В связи с этим необходимо уточнить некоторые вопросы относительно культуры.
Один из участников организованного ж. "Знамя" разговора на тему "Христианство
и культура" (№ 10, 1999 год) Борис
Любимов
напомнил нечасто вспоминаемую деятелями культуры истину, что "на
вершинах духа, то есть близости к Богу, человек "отрывается" от "мира", а значит
и от культуры. Она ему не враждебна: она ему просто не нужна". Развивая эту
тему, можно сказать, что культура принадлежит "миру", и следовательно –
многообразна, как и он, и меняется по мере его изменения. Однако в высших своих
проявлениях она указывает путь к Абсолюту. И пространство культуры содержит
эти указания, выраженные по-разному, в том числе – сообразно времени своего
выражения.

Мы живем внутри христианской культуры, и попытки структурирования "я" в целостную
систему опираются прежде всего на христианское представление о человеке, изуродованном
грехом, но способном ощущать ужас своего падения и божественную высоту. При
этом многие авторы работают напрямую с христианскими мифами, пытаясь выстроить
на их основе личностную органическую систему, дающую возможность ощутить Абсолют.
Здесь имеется в виду прежде всего поэзия, получившая название религиозной (в
отличие от духовной, хотя внутри себя она содержит и духовную; эти термины еще
не устоялись и часто путаются), и которая в настоящее время бурно развивается.
Заметным автором этого жанра является Светлана
Кекова
, книга которой "Короткие
письма"
вошла в шорт-лист премии Аполлона Григорьева за 1999 год, а в №
1 ж. "Знамя" за 2000 год опубликована удачная, на мой взгляд, подборка ее стихов
"Иней Рождества".
Для Кековой по "сотворенной Господом...земной отчизне" летит слово-семя, из
которого вырастает новый мир, “...склоняющий голову перед Господом". Этот мир
"влечет, и мучит, и тревожит...небо неотмирной синью", но он – земной:

И земному дому не нужен небесный дом,
и земному грому ответит небесный гром,
и земной ладье мы прощаем и шум, и плеск,
в земляной ладье мы ныряем в небесный блеск,
где Благая Весть, как горящий во тьме светец.
Сын родился здесь – и прощает нас всех Отец!

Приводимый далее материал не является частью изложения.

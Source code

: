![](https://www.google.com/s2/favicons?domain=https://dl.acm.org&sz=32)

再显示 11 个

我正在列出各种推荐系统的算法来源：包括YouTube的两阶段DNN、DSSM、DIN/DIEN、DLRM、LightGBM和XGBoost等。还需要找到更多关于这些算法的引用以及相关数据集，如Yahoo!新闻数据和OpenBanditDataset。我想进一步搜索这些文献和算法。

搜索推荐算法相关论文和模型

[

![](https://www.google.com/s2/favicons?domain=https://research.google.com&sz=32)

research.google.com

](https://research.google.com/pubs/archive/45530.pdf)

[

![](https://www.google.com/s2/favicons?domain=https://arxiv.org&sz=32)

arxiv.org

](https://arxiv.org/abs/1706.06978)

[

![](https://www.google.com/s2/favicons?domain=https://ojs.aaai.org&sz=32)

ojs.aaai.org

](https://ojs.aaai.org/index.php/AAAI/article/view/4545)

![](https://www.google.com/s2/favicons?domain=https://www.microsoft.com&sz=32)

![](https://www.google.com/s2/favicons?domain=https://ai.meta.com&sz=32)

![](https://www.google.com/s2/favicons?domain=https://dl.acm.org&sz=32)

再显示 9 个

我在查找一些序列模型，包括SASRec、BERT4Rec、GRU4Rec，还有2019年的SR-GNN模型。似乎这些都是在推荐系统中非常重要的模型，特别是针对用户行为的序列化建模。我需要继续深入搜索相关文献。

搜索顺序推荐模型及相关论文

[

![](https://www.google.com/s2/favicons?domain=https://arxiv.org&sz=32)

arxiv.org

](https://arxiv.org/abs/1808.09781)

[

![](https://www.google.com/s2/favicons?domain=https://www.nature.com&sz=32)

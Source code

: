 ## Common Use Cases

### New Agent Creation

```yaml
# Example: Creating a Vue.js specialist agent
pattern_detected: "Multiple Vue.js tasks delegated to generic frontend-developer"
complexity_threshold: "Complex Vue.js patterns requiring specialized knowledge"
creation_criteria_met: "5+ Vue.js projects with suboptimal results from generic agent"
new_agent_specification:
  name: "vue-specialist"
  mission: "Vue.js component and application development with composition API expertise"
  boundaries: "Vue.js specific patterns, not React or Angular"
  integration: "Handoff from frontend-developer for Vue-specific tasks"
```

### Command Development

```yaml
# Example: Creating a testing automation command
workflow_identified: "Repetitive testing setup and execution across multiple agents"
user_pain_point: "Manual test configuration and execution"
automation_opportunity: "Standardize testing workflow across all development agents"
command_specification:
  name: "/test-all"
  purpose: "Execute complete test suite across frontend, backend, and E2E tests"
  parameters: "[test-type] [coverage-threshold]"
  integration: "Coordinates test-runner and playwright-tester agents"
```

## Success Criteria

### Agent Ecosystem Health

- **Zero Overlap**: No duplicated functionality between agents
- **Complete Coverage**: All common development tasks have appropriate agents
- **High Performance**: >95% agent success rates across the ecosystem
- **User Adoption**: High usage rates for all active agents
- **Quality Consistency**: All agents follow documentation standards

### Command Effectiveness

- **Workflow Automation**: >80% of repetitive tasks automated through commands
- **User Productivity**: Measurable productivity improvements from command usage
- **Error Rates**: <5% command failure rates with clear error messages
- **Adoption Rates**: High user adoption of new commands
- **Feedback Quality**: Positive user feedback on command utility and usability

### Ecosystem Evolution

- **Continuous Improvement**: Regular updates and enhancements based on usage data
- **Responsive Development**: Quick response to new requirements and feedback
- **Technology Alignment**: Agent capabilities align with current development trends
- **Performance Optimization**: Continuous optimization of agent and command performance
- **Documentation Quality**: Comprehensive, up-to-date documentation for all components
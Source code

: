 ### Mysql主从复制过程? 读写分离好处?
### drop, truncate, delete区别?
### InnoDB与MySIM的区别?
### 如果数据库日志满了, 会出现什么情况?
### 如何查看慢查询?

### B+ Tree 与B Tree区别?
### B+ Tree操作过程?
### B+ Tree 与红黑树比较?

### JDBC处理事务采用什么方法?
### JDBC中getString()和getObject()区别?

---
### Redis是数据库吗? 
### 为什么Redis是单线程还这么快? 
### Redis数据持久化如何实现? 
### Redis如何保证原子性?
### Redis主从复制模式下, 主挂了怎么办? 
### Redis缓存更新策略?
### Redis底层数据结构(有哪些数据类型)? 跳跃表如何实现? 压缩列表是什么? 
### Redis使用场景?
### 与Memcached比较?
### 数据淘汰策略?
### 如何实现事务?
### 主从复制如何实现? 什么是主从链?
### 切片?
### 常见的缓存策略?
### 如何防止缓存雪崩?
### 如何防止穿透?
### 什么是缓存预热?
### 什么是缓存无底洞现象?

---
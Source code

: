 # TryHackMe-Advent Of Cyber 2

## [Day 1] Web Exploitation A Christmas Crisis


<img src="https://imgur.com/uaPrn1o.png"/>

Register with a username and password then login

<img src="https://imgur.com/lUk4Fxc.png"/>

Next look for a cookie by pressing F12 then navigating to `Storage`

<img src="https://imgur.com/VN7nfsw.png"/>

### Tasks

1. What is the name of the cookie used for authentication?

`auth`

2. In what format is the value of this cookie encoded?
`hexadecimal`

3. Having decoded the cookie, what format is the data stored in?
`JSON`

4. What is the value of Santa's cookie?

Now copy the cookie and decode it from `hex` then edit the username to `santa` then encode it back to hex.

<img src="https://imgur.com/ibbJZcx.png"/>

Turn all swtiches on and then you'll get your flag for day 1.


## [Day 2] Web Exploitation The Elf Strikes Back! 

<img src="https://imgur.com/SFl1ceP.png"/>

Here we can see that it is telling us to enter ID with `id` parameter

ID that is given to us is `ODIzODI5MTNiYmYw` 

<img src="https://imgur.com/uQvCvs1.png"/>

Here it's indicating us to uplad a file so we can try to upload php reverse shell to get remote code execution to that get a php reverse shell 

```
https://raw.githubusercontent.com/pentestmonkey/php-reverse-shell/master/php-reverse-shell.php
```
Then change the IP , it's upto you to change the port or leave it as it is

Искусство тесно взаимодействует с религией и философией, но у него свои методы.
Как писал Достоевский в "Братьях
Карамазовых"
, "поэтические произведения" "сводят" "на землю горние силы",
то есть отображают ту ненаблюдаемую реальность, в которой соединяются физический
и духовный миры. Но слово художника – ни в коем случае не Слово. Его произведения
отражают особенности его индивидуальных поисков "между землей и небом" и несут
на себе отпечаток общекультурной ситуации времени. И духовная поэзия, заключающая
в себе переживание органического соединения "земли и неба" возможна лишь при
условии духовно-чувственной цельности бытия или переживания Бога в себе, что
и называется живой верой. В противном случае возникает то, о чем писал "требующий"
счастья "от неба и земли" Баратынский в своем знаменитом "Недоноске":
"вопль унылый" в "бессмысленной вечности" "меж землей и небесами". Или –
проклятия всех мастей и оттенков. Или – стоическая работа по нащупыванию
приемов выхода из сложившейся ситуации.

Здесь хотелось бы сказать несколько слов об упомянутом выше Скворцове и вернуться
к Лукомникову, поскольку лирический герой Скворцова также пытается проникнуть
"за культуру", к "природе", и обнаруживает большое сходство с героем Лукомникова.
Однако неоавангардист Лукомников, "наивность" которого во многом является авангардным
приемом, прежде всего занят изучением превращений смыслов внутри стихии языка.
Под "природой" в данном случае подразумевается некая объективная естественность,
воспринимаемая вне этических оценок. Поэтому для текстов Лукомникова характерны
хтоничность и атмосфера примиренности с "монотонностью" существования. Но там,
где через прием срабатывает механизм культуры, происходит некий прорыв. В качестве
примера можно привести палиндром "Небо, дописывая: не доходен я, а выси подобен".
Тогда как не помышляющий о наивности Скворцов, будучи по терминологии автора
предисловия Данилы
Давыдова
, "провокативным постконцептуалистом", создает, согласно его собственной
терминологии, "практический текст", в котором главное – "чувство, порыв",
а "не знание" в попытке "устранение грани" "между я и не-я". "Природа" для него
– некая "нормальность", противостоящая погруженности в “культуру-семиотику",
но склонная к "страшной и гадкой" "зверюшечности".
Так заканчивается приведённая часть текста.